# EXERCISE DATA

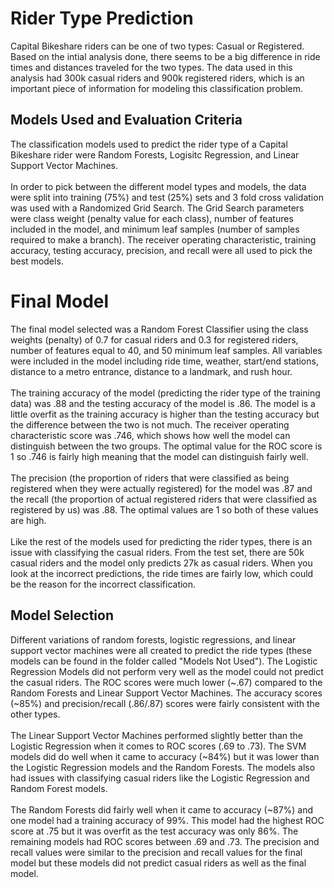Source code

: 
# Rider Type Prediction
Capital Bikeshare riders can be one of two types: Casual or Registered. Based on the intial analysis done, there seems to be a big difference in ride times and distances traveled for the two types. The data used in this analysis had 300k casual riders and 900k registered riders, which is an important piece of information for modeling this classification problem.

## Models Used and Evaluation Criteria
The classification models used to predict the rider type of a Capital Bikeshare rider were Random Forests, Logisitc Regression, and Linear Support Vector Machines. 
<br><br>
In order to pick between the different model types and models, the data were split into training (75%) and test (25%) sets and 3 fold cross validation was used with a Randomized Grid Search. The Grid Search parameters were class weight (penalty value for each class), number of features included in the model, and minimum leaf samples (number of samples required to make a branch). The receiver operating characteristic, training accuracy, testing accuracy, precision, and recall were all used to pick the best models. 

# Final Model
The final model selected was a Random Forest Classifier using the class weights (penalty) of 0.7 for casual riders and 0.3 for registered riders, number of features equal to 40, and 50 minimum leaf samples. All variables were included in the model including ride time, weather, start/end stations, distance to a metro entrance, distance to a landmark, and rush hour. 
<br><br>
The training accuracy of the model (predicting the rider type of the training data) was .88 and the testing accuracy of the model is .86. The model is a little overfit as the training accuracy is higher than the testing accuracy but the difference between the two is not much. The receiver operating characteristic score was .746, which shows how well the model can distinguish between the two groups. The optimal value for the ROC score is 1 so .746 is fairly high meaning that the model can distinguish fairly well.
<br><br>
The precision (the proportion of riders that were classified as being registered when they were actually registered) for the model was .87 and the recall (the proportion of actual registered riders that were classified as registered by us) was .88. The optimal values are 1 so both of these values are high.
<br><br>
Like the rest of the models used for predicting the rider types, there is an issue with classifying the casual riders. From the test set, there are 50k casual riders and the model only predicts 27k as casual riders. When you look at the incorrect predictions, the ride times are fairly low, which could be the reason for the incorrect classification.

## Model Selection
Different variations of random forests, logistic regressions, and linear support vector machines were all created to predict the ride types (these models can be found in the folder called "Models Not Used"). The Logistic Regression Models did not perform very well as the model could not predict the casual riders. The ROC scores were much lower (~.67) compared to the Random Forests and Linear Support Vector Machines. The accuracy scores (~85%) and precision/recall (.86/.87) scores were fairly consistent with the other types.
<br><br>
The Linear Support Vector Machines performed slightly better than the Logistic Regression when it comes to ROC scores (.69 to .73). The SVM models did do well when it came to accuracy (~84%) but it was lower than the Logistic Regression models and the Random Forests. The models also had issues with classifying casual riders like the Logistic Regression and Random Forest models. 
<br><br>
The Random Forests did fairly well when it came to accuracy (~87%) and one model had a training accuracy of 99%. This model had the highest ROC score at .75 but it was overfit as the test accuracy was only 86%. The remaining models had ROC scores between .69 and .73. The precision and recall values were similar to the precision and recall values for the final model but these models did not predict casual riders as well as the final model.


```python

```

---

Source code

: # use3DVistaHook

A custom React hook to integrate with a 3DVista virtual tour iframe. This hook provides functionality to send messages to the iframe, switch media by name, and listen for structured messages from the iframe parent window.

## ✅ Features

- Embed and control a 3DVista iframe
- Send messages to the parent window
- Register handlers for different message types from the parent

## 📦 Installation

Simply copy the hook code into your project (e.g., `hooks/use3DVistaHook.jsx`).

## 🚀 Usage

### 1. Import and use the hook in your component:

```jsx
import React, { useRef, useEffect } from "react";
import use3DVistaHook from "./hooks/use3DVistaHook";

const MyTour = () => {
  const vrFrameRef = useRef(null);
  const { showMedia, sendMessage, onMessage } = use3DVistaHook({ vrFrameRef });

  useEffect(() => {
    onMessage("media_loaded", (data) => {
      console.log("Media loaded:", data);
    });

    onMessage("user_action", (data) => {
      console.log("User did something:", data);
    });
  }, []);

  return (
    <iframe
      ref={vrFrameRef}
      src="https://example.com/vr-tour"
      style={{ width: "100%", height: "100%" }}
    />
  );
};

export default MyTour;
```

==

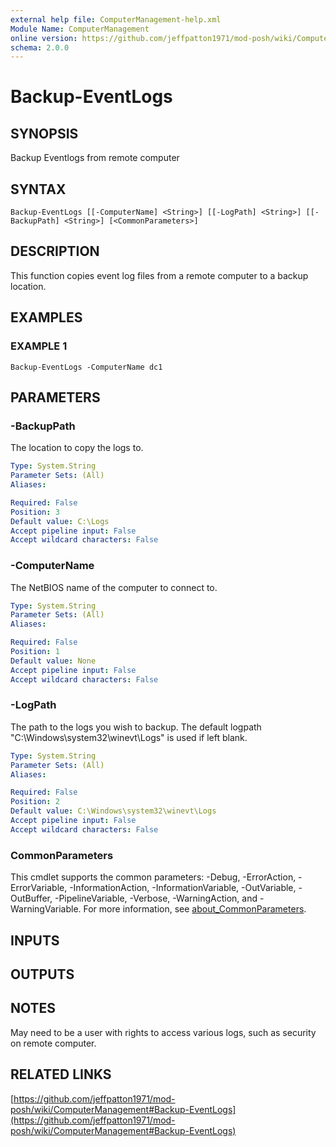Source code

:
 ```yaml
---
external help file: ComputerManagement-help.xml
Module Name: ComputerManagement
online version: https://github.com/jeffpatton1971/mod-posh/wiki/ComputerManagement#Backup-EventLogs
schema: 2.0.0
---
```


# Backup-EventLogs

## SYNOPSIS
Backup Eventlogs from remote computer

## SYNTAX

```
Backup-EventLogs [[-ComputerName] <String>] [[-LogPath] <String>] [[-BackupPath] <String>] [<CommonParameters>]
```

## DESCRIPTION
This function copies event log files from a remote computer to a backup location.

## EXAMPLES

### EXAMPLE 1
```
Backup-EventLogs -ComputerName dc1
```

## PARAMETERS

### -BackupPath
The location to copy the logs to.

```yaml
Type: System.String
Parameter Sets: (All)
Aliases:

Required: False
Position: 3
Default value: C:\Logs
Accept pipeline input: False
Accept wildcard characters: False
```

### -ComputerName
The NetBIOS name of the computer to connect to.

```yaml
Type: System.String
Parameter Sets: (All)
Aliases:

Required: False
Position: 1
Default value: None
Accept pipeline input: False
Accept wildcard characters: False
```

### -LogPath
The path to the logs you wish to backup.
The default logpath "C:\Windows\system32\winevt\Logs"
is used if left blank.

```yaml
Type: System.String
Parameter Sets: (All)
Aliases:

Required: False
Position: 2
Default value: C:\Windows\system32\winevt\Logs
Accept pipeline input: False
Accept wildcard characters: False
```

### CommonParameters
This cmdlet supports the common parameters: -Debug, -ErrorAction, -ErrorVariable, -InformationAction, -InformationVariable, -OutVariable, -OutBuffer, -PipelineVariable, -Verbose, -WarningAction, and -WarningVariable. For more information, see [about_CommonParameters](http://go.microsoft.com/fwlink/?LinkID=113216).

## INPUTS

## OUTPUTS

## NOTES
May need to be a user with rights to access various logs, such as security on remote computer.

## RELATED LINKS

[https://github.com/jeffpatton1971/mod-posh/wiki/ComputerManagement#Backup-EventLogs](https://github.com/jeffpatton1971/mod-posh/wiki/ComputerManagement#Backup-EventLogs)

# TASK DIRECTIONS
Copy each line of the data that contains the word "leaf", leaving the other lines out.

# RESPONSE BOX
In order to pick between the different model types and models, the data were split into training (75%) and test (25%) sets and 3 fold cross validation was used with a Randomized Grid Search. The Grid Search parameters were class weight (penalty value for each class), number of features included in the model, and minimum leaf samples (number of samples required to make a branch). The receiver operating characteristic, training accuracy, testing accuracy, precision, and recall were all used to pick the best models. 
The final model selected was a Random Forest Classifier using the class weights (penalty) of 0.7 for casual riders and 0.3 for registered riders, number of features equal to 40, and 50 minimum leaf samples. All variables were included in the model including ride time, weather, start/end stations, distance to a metro entrance, distance to a landmark, and rush hour. 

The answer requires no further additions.